In the records below, find the line that contains "Direct these to" and the line that contains "[mailto]: mailto:~gotmax23/forge-srpm-macros@lists.sr.ht". Set down exactly those lines and every line between them, and nothing more.

Plain-text document sources
□ □ □ □

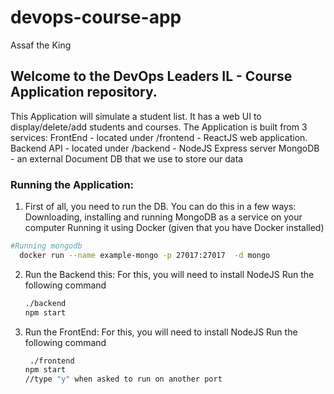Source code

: # devops-course-app

Assaf the King

## Welcome to the DevOps Leaders IL - Course Application repository.

This Application will simulate a student list. It has a web UI to display/delete/add students and courses.
The Application is built from 3 services:
FrontEnd - located under /frontend - ReactJS web application.
Backend API - located under /backend - NodeJS Express server
MongoDB - an external Document DB that we use to store our data

### Running the Application:

1. First of all, you need to run the DB. You can do this in a few ways:
   Downloading, installing and running MongoDB as a service on your computer
   Running it using Docker (given that you have Docker installed)

```bash
#Running mongodb
  docker run --name example-mongo -p 27017:27017  -d mongo
```

2.  Run the Backend this:
    For this, you will need to install NodeJS
    Run the following command
    ```bash
    ./backend
    npm start
    ```
3.  Run the FrontEnd:
    For this, you will need to install NodeJS
    Run the following command
    ```bash
     ./frontend
    npm start
    //type "y" when asked to run on another port
    ```
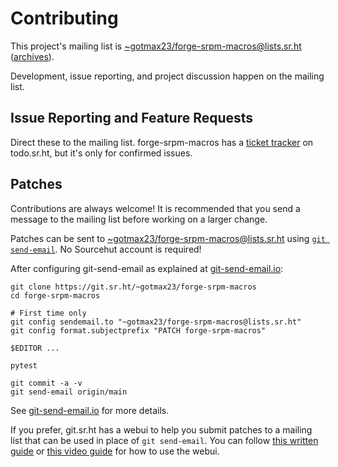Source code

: # Contributing

This project's mailing list is
[~gotmax23/forge-srpm-macros@lists.sr.ht][mailto] ([archives]).

Development, issue reporting, and project discussion happen on the mailing
list.

[archives]: https://lists.sr.ht/~gotmax23/forge-srpm-macros
[mailto]: mailto:~gotmax/forge-srpm-macros@lists.sr.ht


## Issue Reporting and Feature Requests

Direct these to the mailing list. forge-srpm-macros has a [ticket tracker][tracker] on
todo.sr.ht, but it's only for confirmed issues.

[tracker]: https://todo.sr.ht/~gotmax23/forge-srpm-macros

## Patches

Contributions are always welcome!
It is recommended that you send a message to the mailing list before working on
a larger change.

Patches can be sent to [~gotmax23/forge-srpm-macros@lists.sr.ht][mailto]
using [`git send-email`][1].
No Sourcehut account is required!

After configuring git-send-email as explained at [git-send-email.io][1]:

[mailto]: mailto:~gotmax23/forge-srpm-macros@lists.sr.ht
[archives]: https://lists.sr.ht/~gotmax23/forge-srpm-macros
[1]: https://git-send-email.io

```
git clone https://git.sr.ht/~gotmax23/forge-srpm-macros
cd forge-srpm-macros

# First time only
git config sendemail.to "~gotmax23/forge-srpm-macros@lists.sr.ht"
git config format.subjectprefix "PATCH forge-srpm-macros"

$EDITOR ...

pytest

git commit -a -v
git send-email origin/main
```

See [git-send-email.io][1] for more details.

If you prefer, git.sr.ht has a webui to help you submit patches to a mailing
list that can be used in place of `git send-email`. You can follow [this
written guide][2] or [this video guide][3] for how to use the webui.

[2]: https://man.sr.ht/git.sr.ht/#sending-patches-upstream
[3]: https://spacepub.space/w/no6jnhHeUrt2E5ST168tRL
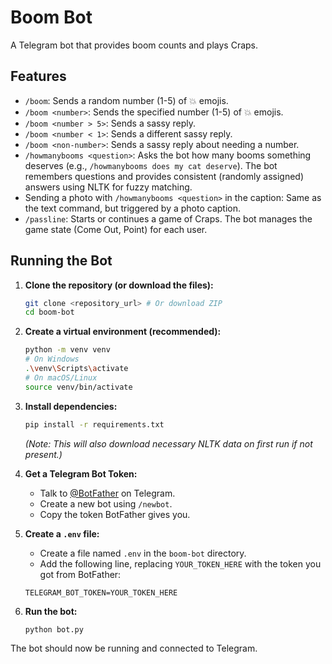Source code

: # Boom Bot

A Telegram bot that provides boom counts and plays Craps.

## Features

*   `/boom`: Sends a random number (1-5) of 💥 emojis.
*   `/boom <number>`: Sends the specified number (1-5) of 💥 emojis.
*   `/boom <number > 5>`: Sends a sassy reply.
*   `/boom <number < 1>`: Sends a different sassy reply.
*   `/boom <non-number>`: Sends a sassy reply about needing a number.
*   `/howmanybooms <question>`: Asks the bot how many booms something deserves (e.g., `/howmanybooms does my cat deserve`). The bot remembers questions and provides consistent (randomly assigned) answers using NLTK for fuzzy matching.
*   Sending a photo with `/howmanybooms <question>` in the caption: Same as the text command, but triggered by a photo caption.
*   `/passline`: Starts or continues a game of Craps. The bot manages the game state (Come Out, Point) for each user.

## Running the Bot

1.  **Clone the repository (or download the files):**
    ```bash
    git clone <repository_url> # Or download ZIP
    cd boom-bot
    ```

2.  **Create a virtual environment (recommended):**
    ```bash
    python -m venv venv
    # On Windows
    .\venv\Scripts\activate
    # On macOS/Linux
    source venv/bin/activate
    ```

3.  **Install dependencies:**
    ```bash
    pip install -r requirements.txt
    ```
    *(Note: This will also download necessary NLTK data on first run if not present.)*

4.  **Get a Telegram Bot Token:**
    *   Talk to [@BotFather](https://t.me/BotFather) on Telegram.
    *   Create a new bot using `/newbot`.
    *   Copy the token BotFather gives you.

5.  **Create a `.env` file:**
    *   Create a file named `.env` in the `boom-bot` directory.
    *   Add the following line, replacing `YOUR_TOKEN_HERE` with the token you got from BotFather:
      ```
      TELEGRAM_BOT_TOKEN=YOUR_TOKEN_HERE
      ```

6.  **Run the bot:**
    ```bash
    python bot.py
    ```

The bot should now be running and connected to Telegram.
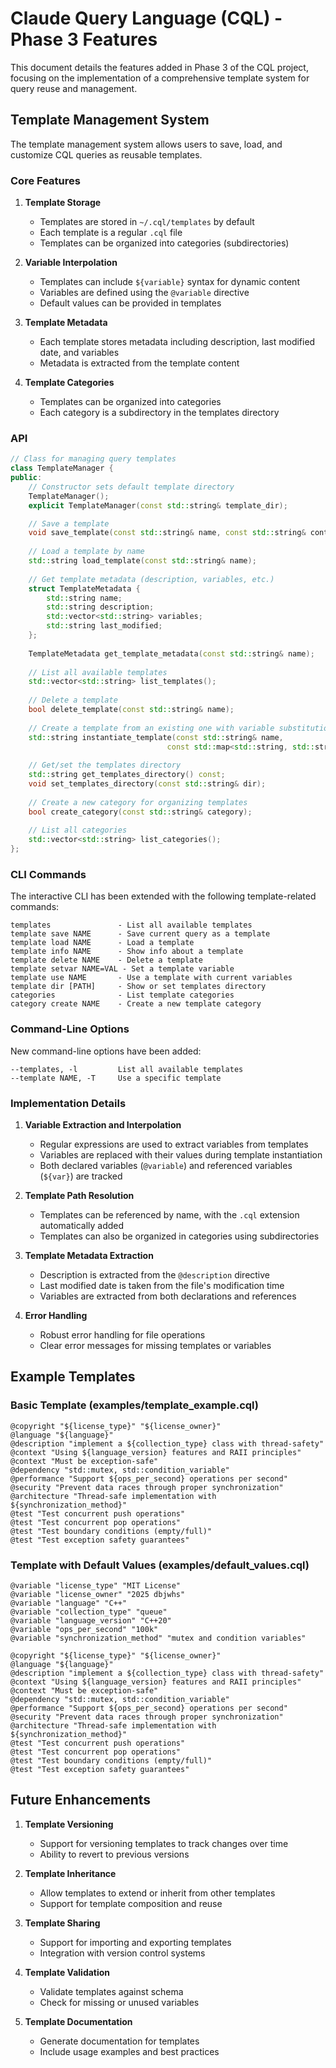 # Claude Query Language (CQL) - Phase 3 Features

This document details the features added in Phase 3 of the CQL project, focusing on the implementation of a comprehensive template system for query reuse and management.

## Template Management System

The template management system allows users to save, load, and customize CQL queries as reusable templates.

### Core Features

1. **Template Storage**
   - Templates are stored in `~/.cql/templates` by default
   - Each template is a regular `.cql` file
   - Templates can be organized into categories (subdirectories)

2. **Variable Interpolation**
   - Templates can include `${variable}` syntax for dynamic content
   - Variables are defined using the `@variable` directive
   - Default values can be provided in templates

3. **Template Metadata**
   - Each template stores metadata including description, last modified date, and variables
   - Metadata is extracted from the template content

4. **Template Categories**
   - Templates can be organized into categories
   - Each category is a subdirectory in the templates directory

### API

```cpp
// Class for managing query templates
class TemplateManager {
public:
    // Constructor sets default template directory
    TemplateManager();
    explicit TemplateManager(const std::string& template_dir);

    // Save a template
    void save_template(const std::string& name, const std::string& content);
    
    // Load a template by name
    std::string load_template(const std::string& name);
    
    // Get template metadata (description, variables, etc.)
    struct TemplateMetadata {
        std::string name;
        std::string description;
        std::vector<std::string> variables;
        std::string last_modified;
    };
    
    TemplateMetadata get_template_metadata(const std::string& name);
    
    // List all available templates
    std::vector<std::string> list_templates();
    
    // Delete a template
    bool delete_template(const std::string& name);
    
    // Create a template from an existing one with variable substitutions
    std::string instantiate_template(const std::string& name, 
                                   const std::map<std::string, std::string>& variables);
    
    // Get/set the templates directory
    std::string get_templates_directory() const;
    void set_templates_directory(const std::string& dir);
    
    // Create a new category for organizing templates
    bool create_category(const std::string& category);
    
    // List all categories
    std::vector<std::string> list_categories();
};
```

### CLI Commands

The interactive CLI has been extended with the following template-related commands:

```
templates               - List all available templates
template save NAME      - Save current query as a template
template load NAME      - Load a template
template info NAME      - Show info about a template
template delete NAME    - Delete a template
template setvar NAME=VAL - Set a template variable
template use NAME       - Use a template with current variables
template dir [PATH]     - Show or set templates directory
categories              - List template categories
category create NAME    - Create a new template category
```

### Command-Line Options

New command-line options have been added:

```
--templates, -l         List all available templates
--template NAME, -T     Use a specific template
```

### Implementation Details

1. **Variable Extraction and Interpolation**
   - Regular expressions are used to extract variables from templates
   - Variables are replaced with their values during template instantiation
   - Both declared variables (`@variable`) and referenced variables (`${var}`) are tracked

2. **Template Path Resolution**
   - Templates can be referenced by name, with the `.cql` extension automatically added
   - Templates can also be organized in categories using subdirectories

3. **Template Metadata Extraction**
   - Description is extracted from the `@description` directive
   - Last modified date is taken from the file's modification time
   - Variables are extracted from both declarations and references

4. **Error Handling**
   - Robust error handling for file operations
   - Clear error messages for missing templates or variables

## Example Templates

### Basic Template (examples/template_example.cql)

```
@copyright "${license_type}" "${license_owner}"
@language "${language}"
@description "implement a ${collection_type} class with thread-safety"
@context "Using ${language_version} features and RAII principles"
@context "Must be exception-safe"
@dependency "std::mutex, std::condition_variable"
@performance "Support ${ops_per_second} operations per second"
@security "Prevent data races through proper synchronization"
@architecture "Thread-safe implementation with ${synchronization_method}"
@test "Test concurrent push operations"
@test "Test concurrent pop operations"
@test "Test boundary conditions (empty/full)"
@test "Test exception safety guarantees"
```

### Template with Default Values (examples/default_values.cql)

```
@variable "license_type" "MIT License"
@variable "license_owner" "2025 dbjwhs"
@variable "language" "C++"
@variable "collection_type" "queue"
@variable "language_version" "C++20"
@variable "ops_per_second" "100k"
@variable "synchronization_method" "mutex and condition variables"

@copyright "${license_type}" "${license_owner}"
@language "${language}"
@description "implement a ${collection_type} class with thread-safety"
@context "Using ${language_version} features and RAII principles"
@context "Must be exception-safe"
@dependency "std::mutex, std::condition_variable"
@performance "Support ${ops_per_second} operations per second"
@security "Prevent data races through proper synchronization"
@architecture "Thread-safe implementation with ${synchronization_method}"
@test "Test concurrent push operations"
@test "Test concurrent pop operations"
@test "Test boundary conditions (empty/full)"
@test "Test exception safety guarantees"
```

## Future Enhancements

1. **Template Versioning**
   - Support for versioning templates to track changes over time
   - Ability to revert to previous versions

2. **Template Inheritance**
   - Allow templates to extend or inherit from other templates
   - Support for template composition and reuse

3. **Template Sharing**
   - Support for importing and exporting templates
   - Integration with version control systems

4. **Template Validation**
   - Validate templates against schema
   - Check for missing or unused variables

5. **Template Documentation**
   - Generate documentation for templates
   - Include usage examples and best practices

□ □ □ □

RESULT BELOW ▸
Direct these to the mailing list. forge-srpm-macros has a [ticket tracker][tracker] on
todo.sr.ht, but it's only for confirmed issues.

[tracker]: https://todo.sr.ht/~gotmax23/forge-srpm-macros

## Patches

Contributions are always welcome!
It is recommended that you send a message to the mailing list before working on
a larger change.

Patches can be sent to [~gotmax23/forge-srpm-macros@lists.sr.ht][mailto]
using [`git send-email`][1].
No Sourcehut account is required!

After configuring git-send-email as explained at [git-send-email.io][1]:

[mailto]: mailto:~gotmax23/forge-srpm-macros@lists.sr.ht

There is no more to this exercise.